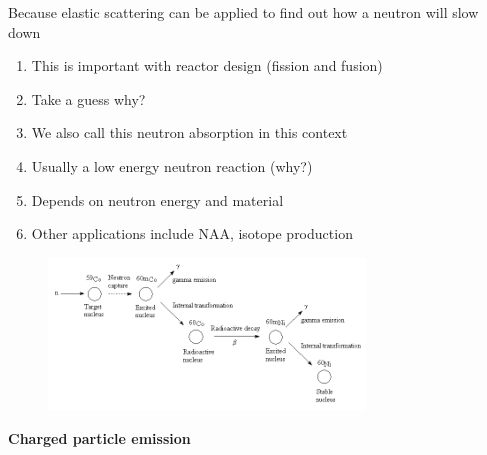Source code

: \documentclass[aspectratio=1610,pdftex,dvipsnames,compress,xcolor={dvipsnames}]{beamer}
\begin{document}
\addtocounter{framenumber}{-1} 
\begin{frame}{Because elastic scattering can be applied to find out how a neutron will slow down}
    \begin{enumerate}[series=outerlist,topsep=0pt,itemsep=21pt,leftmargin=*,label=(\arabic*)]
        \item[]This is important with reactor design (fission and fusion)
        \item[]Take a guess why?
        \item[]We also call this neutron absorption in this context
        \item[]Usually a low energy neutron reaction (why?)
        \item[]Depends on neutron energy and material
        \item[]Other applications include NAA, isotope production
    \end{enumerate}
\end{frame}


\begin{frame}{}
    \begin{figure}
        \centering
        \includegraphics[width=0.75\textwidth]{capture.jpg}
    \end{figure}
\end{frame}


\begin{frame}[plain]{}
    \centering\LARGE\textbf{Charged particle emission}
\end{frame}
\end{document}
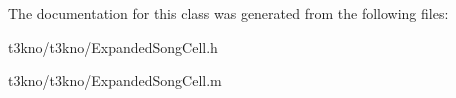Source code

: The documentation for this class was generated from the following files\-:\begin{DoxyCompactItemize}
\item 
t3kno/t3kno/Expanded\-Song\-Cell.\-h\item 
t3kno/t3kno/Expanded\-Song\-Cell.\-m\end{DoxyCompactItemize}
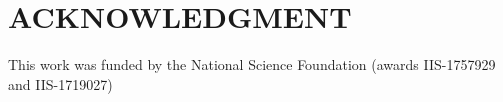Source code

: \documentclass[letterpaper, 10 pt, conference]{ieeeconf}  %
\begin{document}
%



%

\section*{ACKNOWLEDGMENT}
This work was funded by the National Science Foundation (awards IIS-1757929 and IIS-1719027)


\end{document}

::::::::

▶ **Exercise requirements**:
Each line of the material is to be output exactly. Images are not part of the expected output.

▶ **Solution to the exercise**:
Source code

: \documentclass[aspectratio=1610,pdftex,dvipsnames,compress,xcolor={dvipsnames}]{beamer}
\begin{document}
\addtocounter{framenumber}{-1} 
\begin{frame}{Because elastic scattering can be applied to find out how a neutron will slow down}
    \begin{enumerate}[series=outerlist,topsep=0pt,itemsep=21pt,leftmargin=*,label=(\arabic*)]
        \item[]This is important with reactor design (fission and fusion)
        \item[]Take a guess why?
        \item[]We also call this neutron absorption in this context
        \item[]Usually a low energy neutron reaction (why?)
        \item[]Depends on neutron energy and material
        \item[]Other applications include NAA, isotope production
    \end{enumerate}
\end{frame}


\begin{frame}{}
    \begin{figure}
        \centering
        \includegraphics[width=0.75\textwidth]{capture.jpg}
    \end{figure}
\end{frame}


\begin{frame}[plain]{}
    \centering\LARGE\textbf{Charged particle emission}
\end{frame}
\end{document}
Source code

: The documentation for this class was generated from the following files\-:\begin{DoxyCompactItemize}
\item 
t3kno/t3kno/Expanded\-Song\-Cell.\-h\item 
t3kno/t3kno/Expanded\-Song\-Cell.\-m\end{DoxyCompactItemize}
Source code

: \documentclass[letterpaper, 10 pt, conference]{ieeeconf}  %
\begin{document}
%



%

\section*{ACKNOWLEDGMENT}
This work was funded by the National Science Foundation (awards IIS-1757929 and IIS-1719027)


\end{document}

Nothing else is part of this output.